About this task:
Count the lines in the records that hold the string "image". Only the number should be given.

Segment Open

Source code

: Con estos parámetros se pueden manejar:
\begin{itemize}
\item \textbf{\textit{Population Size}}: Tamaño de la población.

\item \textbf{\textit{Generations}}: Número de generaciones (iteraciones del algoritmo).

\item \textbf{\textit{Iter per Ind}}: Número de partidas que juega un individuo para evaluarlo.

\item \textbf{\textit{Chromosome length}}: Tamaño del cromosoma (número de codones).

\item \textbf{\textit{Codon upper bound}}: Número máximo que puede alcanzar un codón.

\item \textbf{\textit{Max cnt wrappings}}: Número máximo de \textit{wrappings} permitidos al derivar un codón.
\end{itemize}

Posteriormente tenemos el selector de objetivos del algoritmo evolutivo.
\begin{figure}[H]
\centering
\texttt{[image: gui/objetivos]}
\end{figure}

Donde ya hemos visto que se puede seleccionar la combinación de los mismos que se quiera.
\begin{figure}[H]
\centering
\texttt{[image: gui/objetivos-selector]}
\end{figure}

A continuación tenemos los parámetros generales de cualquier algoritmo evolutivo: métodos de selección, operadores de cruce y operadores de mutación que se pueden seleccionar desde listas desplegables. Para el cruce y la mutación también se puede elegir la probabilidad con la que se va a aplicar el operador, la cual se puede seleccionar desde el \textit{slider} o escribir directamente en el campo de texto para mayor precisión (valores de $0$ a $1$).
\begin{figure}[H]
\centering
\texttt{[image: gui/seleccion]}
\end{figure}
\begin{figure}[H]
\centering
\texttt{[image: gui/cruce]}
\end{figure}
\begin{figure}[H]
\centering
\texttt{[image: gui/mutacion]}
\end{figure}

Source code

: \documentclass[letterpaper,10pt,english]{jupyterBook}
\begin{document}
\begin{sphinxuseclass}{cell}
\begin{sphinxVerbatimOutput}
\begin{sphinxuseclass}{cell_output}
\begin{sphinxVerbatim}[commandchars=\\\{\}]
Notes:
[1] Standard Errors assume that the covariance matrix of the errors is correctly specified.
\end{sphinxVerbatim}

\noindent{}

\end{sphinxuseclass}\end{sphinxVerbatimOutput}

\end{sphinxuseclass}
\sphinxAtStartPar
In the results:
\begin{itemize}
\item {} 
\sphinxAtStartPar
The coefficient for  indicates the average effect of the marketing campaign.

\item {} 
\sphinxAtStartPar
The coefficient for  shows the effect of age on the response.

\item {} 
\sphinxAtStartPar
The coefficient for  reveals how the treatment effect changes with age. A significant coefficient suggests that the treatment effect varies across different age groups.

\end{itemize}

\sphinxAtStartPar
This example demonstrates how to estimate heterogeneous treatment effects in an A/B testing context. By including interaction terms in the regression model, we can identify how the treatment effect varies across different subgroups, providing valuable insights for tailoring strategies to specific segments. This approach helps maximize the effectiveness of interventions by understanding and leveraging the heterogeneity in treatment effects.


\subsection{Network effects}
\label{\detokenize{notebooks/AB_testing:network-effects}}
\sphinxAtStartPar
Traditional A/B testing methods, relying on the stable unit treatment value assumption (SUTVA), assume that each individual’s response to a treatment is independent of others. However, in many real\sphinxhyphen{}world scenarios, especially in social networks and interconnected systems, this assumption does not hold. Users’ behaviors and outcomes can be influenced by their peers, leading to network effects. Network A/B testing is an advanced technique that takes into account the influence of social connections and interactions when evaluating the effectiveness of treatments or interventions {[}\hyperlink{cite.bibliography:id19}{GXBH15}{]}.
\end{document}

Segment Closed

Solution:
5